Review my simple Lexer please..

**manasij7479** · 08-18-2011

Hello (...)
I wrote this a while ago, while making a calculator.
This time I'm trying to write a simplistic interpreter.

So, any suggestions to improve the following code (please read the comments carefully) for reuse?
Assume that the constructor for the token class works correctly, it(the token class) obviously needs to be remade for this crazy idea !

Code:

#include "lexer.h"
#include "token.h"
#include <iterator>
#include <string>
//#include <iostream>  //activate if needed..
//using std::cout;
using std::list;
using std::string;
list<token> tokenize(string s)
{
    list<token> lt;
    string::iterator sit;

    enum State {nil,num,ifr,sym} state(nil);
        //^nothing,number,identifier,other single char symbols

    int start,length; //indicating start and lenght of substr

    char cur(0); //current char

    string section; //substr'ed string

    bool uniflag(false);
        //If a section is ready to be pushed_back

    for(sit=s.begin();sit!=s.end();sit++)
    {
        uniflag = false;
        cur = *sit;
        if(cur==' ')  //for skipping whitespaces && pusing back preceding ones
        {
            if(state==nil)  //Just Skip
                continue;
            else  //i.e if state is num, ifr or sym
            {//read this block carefully...

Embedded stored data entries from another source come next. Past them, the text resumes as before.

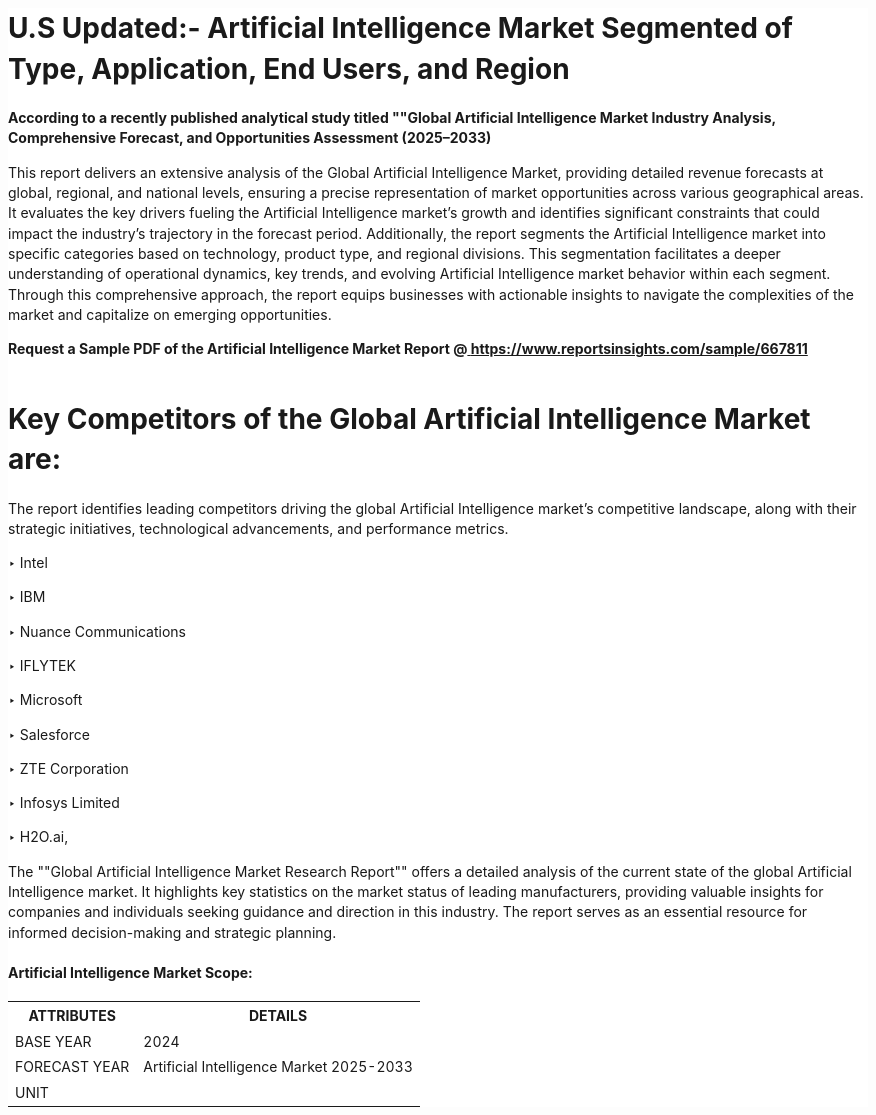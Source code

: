 # U.S Updated:- Artificial Intelligence Market Segmented of Type, Application, End Users, and Region

<strong>According to a recently published analytical study titled ""Global Artificial Intelligence Market Industry Analysis, Comprehensive Forecast, and Opportunities Assessment (2025–2033)</strong>

 This report delivers an extensive analysis of the Global Artificial Intelligence Market, providing detailed revenue forecasts at global, regional, and national levels, ensuring a precise representation of market opportunities across various geographical areas. It evaluates the key drivers fueling the Artificial Intelligence market’s growth and identifies significant constraints that could impact the industry’s trajectory in the forecast period. Additionally, the report segments the Artificial Intelligence market into specific categories based on technology, product type, and regional divisions. This segmentation facilitates a deeper understanding of operational dynamics, key trends, and evolving Artificial Intelligence market behavior within each segment. Through this comprehensive approach, the report equips businesses with actionable insights to navigate the complexities of the market and capitalize on emerging opportunities.

<strong>Request a Sample PDF of the Artificial Intelligence Market Report </strong><strong>@<a href=https://www.reportsinsights.com/sample/667811> https://www.reportsinsights.com/sample/667811</a></strong></font>

# <strong>Key Competitors of the Global Artificial Intelligence Market are:</strong>

The report identifies leading competitors driving the global Artificial Intelligence market’s competitive landscape, along with their strategic initiatives, technological advancements, and performance metrics.

‣ Intel

‣ IBM

‣ Nuance Communications

‣ IFLYTEK

‣ Microsoft

‣ Salesforce

‣ ZTE Corporation

‣ Infosys Limited

‣ H2O.ai,

The ""Global Artificial Intelligence Market Research Report"" offers a detailed analysis of the current state of the global Artificial Intelligence market. It highlights key statistics on the market status of leading manufacturers, providing valuable insights for companies and individuals seeking guidance and direction in this industry. The report serves as an essential resource for informed decision-making and strategic planning.

<h4>Artificial Intelligence Market Scope:</h4>
<table>
<tr>
<th>ATTRIBUTES</th>
<th>DETAILS</th>
</tr>
<tr>
<td>BASE YEAR</td>
<td>2024</td>
</tr>
<tr>
<td>FORECAST YEAR</td>
<td>Artificial Intelligence Market 2025-2033</td>
</tr>
<tr>
<td>UNIT</td>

                length=sit - s.begin() - start ;
                    //sit (an iterator ) - s.begin()
                    //gives the current position.
                    //^*that - start (an int)
                    //gives the length :D

                section = s.substr(start,length);

                uniflag = true;
                    //Setting the flag for section to be dumped

                state=nil; //reseting state..so that the next char starts from scratch
            }
        }
        else if(cur>='0'&&cur<='9') //condition for num state
        {
            if(state==nil) //Start a new num
            {
                state=num;
                start = sit - s.begin();
            }
            else if(state==ifr) //end the ifr,set flag for dump,start a new num
            {
                state=num;

                length=sit - s.begin() - start ;
                section = s.substr(start,length);
                start = sit - s.begin();
                uniflag = true;
            }
            else if(state==sym) // look up the above else-if
            {
                state=num;
                length=sit - s.begin() - start ;
                section = s.substr(start,length);
                start = sit - s.begin();
                uniflag = true;
            }

        }
        else if((cur>='a'&&cur<='z')||(cur>='A'&&cur<='Z')) //look above
        {
            if(state==nil)
            {
                state=ifr;
                start = sit - s.begin();
            }
            else if(state==num)
            {
                state=ifr;

                length=sit - s.begin() - start;
                section = s.substr(start,length);
                start = sit - s.begin();
                uniflag = true;
            }
            else if(state==sym)
            {
                state=ifr;

                length=sit - s.begin() - start;
                section = s.substr(start,length);
                start = sit - s.begin();
                uniflag = true;
            }

        }
        else //look above for clarification
        {
            if(state==nil)
            {
                state=sym;
                start = sit - s.begin();
            }
            else if(state==num)
            {
                state=sym;
                length=sit - s.begin() - start;
                section = s.substr(start,length);
                start = sit - s.begin();
                uniflag = true;
            }
            else if(state==ifr)
            {
                state=sym;
                length=sit - s.begin() - start;
                section = s.substr(start,length);
                start = sit - s.begin();
                uniflag = true;
            }
            //The following(extra) condition is there to make sure that sym's
            //are always single character..
            //They can be joined(:D)at a higher level if required
            else if(state==sym)
            {
                state=sym;
                length=sit - s.begin() - start;
                section = s.substr(start,length);
                start = sit - s.begin();
                uniflag = true;
            }

        }
        if(uniflag==true) //Dumping Station
        {
//            cout<<'\n'<<section<<'\n';
            lt.push_back(token(section));
        }
        if((sit == s.end()-1)&&(cur!=' ')) //Ending Condition (when not ' ')
        {
            length = s.end()-s.begin()-start;
            section = s.substr(start,length);
//            cout<<'\n'<<section<<'\n';
            lt.push_back(token(section)); //another D.S.
        }
    }
    return lt;
        //If this return type needs to be changed,
        //^also modify the Dumping Stations above
}

The idea is that, it goes through the characters one at a time, determine if it a char, number or a symbol and dumps a substring into the output list when new types (like a number when the previous was a character or a symbol) begin to appear (the exception being symbols, assumed that they'd be single characters) .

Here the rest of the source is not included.